Not hand-crafting some additional variables
Any guide-list of variables should be used as just that – a guide – enriched by other variables that may be unique to your institution. If there are few unique variables to be had, consider creating some
to augment your dataset. Try adding new fields like “distance from institution
” or creating riffs and derivations of variables you already have.
Selecting the wrong Y-variable
When building your dataset for a logistic regression model, you’ll want to select the response with the smaller number of data points as your y-variable. A great example of this from the higher ed world would come from building a retention model. In most cases, you’ll actually want to model attrition, identifying those students who are likely to leave (hopefully the smaller group!) rather than those who are likely to stay.
Not enough Y-variable responses
Along with making sure that your model population is large enough (1,000 records minimum) and spans enough time (3 years is good), you’ll want to make sure that there are enough Y-variable responses to model. Generally, you’ll want to shoot for at least 100 instances of the response you’d like to model.
Building a model on the wrong population
To borrow an example from the world of fundraising, a model built to predict future giving will look a lot different for someone with a giving history than someone who has never given before. Consider which population you’d eventually like to use the model to score and build the model tailored to that population, or consider building two models, one for each sub-group.

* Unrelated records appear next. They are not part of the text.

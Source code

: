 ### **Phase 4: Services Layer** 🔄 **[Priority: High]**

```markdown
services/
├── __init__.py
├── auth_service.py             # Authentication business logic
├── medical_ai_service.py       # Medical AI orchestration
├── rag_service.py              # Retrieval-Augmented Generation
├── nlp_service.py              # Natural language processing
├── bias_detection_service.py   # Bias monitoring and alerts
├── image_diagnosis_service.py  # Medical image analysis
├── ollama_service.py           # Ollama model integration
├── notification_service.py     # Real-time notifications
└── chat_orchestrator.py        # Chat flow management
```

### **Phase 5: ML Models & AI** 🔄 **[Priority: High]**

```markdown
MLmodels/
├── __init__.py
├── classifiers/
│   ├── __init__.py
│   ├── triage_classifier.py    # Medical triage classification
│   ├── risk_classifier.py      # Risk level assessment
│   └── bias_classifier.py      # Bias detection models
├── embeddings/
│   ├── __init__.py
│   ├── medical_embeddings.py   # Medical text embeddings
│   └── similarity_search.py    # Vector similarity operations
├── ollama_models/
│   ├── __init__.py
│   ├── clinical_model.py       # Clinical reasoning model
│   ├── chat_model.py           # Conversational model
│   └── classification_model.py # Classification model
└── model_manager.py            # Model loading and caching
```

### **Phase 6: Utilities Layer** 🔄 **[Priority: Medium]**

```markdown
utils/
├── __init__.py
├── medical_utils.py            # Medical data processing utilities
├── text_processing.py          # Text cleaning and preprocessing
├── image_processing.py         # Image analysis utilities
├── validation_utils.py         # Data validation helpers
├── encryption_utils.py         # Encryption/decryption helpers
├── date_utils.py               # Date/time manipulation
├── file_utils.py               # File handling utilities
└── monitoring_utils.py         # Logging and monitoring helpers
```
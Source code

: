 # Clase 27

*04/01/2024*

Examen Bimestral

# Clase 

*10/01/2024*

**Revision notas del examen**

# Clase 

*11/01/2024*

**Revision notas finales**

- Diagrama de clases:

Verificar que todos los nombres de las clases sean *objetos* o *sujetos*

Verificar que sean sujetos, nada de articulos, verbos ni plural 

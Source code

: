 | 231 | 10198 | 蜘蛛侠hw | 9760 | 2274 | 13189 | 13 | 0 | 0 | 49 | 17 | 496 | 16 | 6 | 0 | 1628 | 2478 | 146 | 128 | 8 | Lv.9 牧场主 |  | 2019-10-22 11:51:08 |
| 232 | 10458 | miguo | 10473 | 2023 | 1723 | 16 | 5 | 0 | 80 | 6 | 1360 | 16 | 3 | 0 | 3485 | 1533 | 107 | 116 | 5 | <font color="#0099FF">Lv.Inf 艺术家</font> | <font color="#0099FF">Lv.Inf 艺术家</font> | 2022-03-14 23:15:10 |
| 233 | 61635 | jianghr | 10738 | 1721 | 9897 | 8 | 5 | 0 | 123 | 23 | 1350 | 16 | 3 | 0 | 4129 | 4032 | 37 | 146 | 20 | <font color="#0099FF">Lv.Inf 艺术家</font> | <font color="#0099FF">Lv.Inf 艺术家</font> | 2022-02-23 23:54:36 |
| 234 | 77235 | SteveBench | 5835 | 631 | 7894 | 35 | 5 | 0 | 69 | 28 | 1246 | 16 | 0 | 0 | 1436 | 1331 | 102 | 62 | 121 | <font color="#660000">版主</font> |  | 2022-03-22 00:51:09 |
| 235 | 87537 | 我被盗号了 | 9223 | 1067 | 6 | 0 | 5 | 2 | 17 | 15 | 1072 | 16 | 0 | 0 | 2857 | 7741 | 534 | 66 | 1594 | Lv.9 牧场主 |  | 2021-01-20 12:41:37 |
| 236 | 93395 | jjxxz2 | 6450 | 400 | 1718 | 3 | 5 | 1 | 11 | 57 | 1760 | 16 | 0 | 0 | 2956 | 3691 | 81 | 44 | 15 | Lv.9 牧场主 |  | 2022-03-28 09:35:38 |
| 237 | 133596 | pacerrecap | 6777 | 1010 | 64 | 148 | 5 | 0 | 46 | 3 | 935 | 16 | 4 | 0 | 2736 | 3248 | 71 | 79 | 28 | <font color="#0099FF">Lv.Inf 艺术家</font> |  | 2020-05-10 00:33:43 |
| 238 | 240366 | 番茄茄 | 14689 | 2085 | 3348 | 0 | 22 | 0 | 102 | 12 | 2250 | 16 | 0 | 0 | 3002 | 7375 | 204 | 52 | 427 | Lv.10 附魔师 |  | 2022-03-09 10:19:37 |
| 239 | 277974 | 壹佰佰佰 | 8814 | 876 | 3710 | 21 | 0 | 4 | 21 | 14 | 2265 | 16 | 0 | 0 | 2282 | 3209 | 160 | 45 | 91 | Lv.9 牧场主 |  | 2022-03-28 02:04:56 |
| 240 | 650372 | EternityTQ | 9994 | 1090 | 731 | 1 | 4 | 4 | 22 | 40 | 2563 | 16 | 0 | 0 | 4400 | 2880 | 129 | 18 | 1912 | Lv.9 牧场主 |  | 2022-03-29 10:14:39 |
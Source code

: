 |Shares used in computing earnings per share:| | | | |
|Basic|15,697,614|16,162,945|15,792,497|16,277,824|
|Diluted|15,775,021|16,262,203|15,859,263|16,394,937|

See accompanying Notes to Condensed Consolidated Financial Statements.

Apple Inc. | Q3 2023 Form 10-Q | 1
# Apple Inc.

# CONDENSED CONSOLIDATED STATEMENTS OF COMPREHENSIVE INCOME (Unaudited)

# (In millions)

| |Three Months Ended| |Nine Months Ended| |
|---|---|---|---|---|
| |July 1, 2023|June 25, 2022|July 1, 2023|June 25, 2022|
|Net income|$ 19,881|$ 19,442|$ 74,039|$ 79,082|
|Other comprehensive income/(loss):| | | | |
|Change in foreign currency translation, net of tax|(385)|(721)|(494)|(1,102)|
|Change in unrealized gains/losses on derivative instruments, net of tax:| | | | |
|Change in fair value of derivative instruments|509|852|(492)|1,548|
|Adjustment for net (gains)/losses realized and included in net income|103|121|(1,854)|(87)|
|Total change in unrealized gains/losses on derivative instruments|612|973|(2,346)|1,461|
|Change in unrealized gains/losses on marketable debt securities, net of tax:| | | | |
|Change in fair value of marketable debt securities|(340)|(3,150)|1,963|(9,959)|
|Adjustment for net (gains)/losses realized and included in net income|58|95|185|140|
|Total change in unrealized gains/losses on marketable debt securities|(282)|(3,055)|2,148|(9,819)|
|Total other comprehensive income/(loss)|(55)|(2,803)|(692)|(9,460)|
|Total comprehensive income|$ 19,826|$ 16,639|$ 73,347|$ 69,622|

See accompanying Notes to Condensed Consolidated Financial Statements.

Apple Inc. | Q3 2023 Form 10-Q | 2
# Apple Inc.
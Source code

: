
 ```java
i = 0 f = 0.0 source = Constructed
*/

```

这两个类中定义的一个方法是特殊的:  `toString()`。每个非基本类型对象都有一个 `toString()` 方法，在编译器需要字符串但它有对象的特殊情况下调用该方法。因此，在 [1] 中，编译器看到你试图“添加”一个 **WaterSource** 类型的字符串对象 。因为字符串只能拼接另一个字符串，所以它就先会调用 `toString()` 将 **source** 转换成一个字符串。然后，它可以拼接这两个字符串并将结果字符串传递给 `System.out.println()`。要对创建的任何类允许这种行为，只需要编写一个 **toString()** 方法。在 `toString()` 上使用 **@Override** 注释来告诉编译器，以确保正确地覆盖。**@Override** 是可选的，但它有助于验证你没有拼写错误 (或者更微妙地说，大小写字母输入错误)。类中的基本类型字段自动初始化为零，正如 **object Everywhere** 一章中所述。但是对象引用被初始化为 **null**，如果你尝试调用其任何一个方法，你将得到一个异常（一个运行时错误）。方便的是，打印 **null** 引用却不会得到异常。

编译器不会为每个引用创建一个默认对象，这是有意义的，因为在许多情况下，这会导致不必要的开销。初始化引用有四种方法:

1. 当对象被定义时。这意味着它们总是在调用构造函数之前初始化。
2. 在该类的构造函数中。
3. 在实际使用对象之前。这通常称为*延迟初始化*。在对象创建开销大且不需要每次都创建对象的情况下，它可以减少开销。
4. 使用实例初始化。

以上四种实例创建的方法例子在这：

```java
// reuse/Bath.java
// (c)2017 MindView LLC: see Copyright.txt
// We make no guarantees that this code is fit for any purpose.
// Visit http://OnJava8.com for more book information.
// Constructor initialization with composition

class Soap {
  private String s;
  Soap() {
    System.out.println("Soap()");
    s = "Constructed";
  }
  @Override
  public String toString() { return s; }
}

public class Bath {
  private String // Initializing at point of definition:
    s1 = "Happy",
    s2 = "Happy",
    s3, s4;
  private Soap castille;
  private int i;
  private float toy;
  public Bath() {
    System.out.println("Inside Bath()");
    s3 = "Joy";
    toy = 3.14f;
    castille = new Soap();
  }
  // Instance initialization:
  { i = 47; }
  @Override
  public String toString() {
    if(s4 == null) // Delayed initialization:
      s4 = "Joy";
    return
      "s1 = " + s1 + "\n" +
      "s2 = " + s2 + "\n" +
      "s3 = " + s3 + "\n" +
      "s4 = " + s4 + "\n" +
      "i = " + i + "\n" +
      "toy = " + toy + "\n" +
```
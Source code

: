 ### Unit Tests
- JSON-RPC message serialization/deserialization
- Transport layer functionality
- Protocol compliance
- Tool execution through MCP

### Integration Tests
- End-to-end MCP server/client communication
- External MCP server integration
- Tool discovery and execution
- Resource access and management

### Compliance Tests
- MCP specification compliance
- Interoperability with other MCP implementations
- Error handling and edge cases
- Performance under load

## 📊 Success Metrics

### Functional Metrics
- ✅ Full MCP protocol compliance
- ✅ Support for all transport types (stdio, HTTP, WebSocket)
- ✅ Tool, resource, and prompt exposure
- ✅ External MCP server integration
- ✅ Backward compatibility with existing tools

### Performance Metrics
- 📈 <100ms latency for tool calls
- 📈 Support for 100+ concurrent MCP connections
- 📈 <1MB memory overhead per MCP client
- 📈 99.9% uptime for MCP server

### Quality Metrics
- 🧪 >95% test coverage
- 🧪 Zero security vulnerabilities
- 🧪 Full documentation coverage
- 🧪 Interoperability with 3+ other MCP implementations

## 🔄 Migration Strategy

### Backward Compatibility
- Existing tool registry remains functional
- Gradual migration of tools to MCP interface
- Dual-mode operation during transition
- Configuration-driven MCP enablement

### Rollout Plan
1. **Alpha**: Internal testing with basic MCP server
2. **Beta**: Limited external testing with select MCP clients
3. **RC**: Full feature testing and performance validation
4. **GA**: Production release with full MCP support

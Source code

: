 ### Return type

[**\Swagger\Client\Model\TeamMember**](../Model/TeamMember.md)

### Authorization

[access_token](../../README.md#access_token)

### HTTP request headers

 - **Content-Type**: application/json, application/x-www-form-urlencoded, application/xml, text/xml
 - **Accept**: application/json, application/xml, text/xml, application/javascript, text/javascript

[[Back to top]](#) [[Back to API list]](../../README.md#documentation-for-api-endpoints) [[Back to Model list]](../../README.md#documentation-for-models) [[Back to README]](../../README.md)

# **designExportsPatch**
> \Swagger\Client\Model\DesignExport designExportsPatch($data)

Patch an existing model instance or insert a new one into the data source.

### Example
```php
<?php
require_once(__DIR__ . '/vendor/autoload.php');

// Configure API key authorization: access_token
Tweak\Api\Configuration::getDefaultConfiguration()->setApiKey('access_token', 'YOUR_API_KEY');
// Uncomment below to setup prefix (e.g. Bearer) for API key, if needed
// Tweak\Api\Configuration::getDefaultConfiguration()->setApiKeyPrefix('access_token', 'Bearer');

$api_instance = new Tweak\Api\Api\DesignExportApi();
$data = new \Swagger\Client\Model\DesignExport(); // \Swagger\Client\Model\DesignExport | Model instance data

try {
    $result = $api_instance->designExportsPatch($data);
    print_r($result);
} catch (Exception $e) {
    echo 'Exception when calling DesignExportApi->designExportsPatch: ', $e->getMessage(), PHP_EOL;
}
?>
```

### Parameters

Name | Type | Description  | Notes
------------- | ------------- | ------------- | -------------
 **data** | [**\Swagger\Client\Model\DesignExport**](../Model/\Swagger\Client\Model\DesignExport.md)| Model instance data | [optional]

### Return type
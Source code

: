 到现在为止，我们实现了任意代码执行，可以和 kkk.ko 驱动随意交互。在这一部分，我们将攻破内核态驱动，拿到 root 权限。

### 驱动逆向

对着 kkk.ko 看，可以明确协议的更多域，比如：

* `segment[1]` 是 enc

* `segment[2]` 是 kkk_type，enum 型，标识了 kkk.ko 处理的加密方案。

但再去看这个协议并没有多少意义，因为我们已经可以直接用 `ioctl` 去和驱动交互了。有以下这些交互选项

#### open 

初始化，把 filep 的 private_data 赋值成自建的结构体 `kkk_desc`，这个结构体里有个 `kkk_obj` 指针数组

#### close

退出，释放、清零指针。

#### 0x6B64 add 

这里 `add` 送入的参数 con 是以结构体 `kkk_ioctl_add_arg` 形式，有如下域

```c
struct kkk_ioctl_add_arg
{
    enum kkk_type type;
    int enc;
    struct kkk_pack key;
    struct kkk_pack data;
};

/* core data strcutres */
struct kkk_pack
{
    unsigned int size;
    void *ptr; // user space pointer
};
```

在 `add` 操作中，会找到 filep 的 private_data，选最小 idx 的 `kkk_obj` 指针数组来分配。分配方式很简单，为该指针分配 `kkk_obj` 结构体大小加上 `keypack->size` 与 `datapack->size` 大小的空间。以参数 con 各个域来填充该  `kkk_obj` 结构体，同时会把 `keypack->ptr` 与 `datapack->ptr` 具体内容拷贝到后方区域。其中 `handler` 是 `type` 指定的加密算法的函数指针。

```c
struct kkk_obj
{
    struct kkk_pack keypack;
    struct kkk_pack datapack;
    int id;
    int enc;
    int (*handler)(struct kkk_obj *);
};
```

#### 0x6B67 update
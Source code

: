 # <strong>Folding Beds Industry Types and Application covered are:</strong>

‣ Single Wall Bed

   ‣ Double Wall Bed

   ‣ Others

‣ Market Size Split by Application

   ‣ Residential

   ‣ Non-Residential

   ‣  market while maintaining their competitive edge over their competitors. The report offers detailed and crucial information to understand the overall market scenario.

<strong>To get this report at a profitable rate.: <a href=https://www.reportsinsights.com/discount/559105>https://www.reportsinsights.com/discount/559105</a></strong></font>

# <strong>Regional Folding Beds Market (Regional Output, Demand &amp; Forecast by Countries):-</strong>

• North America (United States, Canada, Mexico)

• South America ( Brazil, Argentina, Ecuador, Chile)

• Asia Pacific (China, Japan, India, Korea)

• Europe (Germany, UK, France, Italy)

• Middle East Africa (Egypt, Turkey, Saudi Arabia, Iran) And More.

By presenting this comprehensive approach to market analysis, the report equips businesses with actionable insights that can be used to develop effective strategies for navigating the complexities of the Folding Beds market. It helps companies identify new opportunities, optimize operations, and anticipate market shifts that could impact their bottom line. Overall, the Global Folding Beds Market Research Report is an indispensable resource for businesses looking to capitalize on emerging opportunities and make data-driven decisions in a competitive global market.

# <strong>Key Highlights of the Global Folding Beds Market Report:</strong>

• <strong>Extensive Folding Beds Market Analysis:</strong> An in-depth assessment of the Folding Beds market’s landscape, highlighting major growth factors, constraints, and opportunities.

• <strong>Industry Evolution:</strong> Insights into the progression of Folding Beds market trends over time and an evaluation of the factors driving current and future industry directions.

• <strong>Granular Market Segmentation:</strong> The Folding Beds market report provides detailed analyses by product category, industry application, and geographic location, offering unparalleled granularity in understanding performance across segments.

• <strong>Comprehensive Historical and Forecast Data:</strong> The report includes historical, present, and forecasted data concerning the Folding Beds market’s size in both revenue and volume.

Judging the quality of a model using one measure
It’s difficult to capture the quality of a model in a single number, which is why modeling outputs provide so many model fit measures. Beyond the numbers, graphic outputs like decile analysis
and lift analysis can provide visual insight into how well the model is fitting your data and what the gains from using a model are likely to be.
If you’re not sure which model measures to focus on, ask around. If you know someone building models similar to yours, see which ones they rely on and what ranges they shoot for. The take-home point is that with all of the information available on a model output, you’ll want to consider multiple gauges before deciding whether your model is worth moving forward with.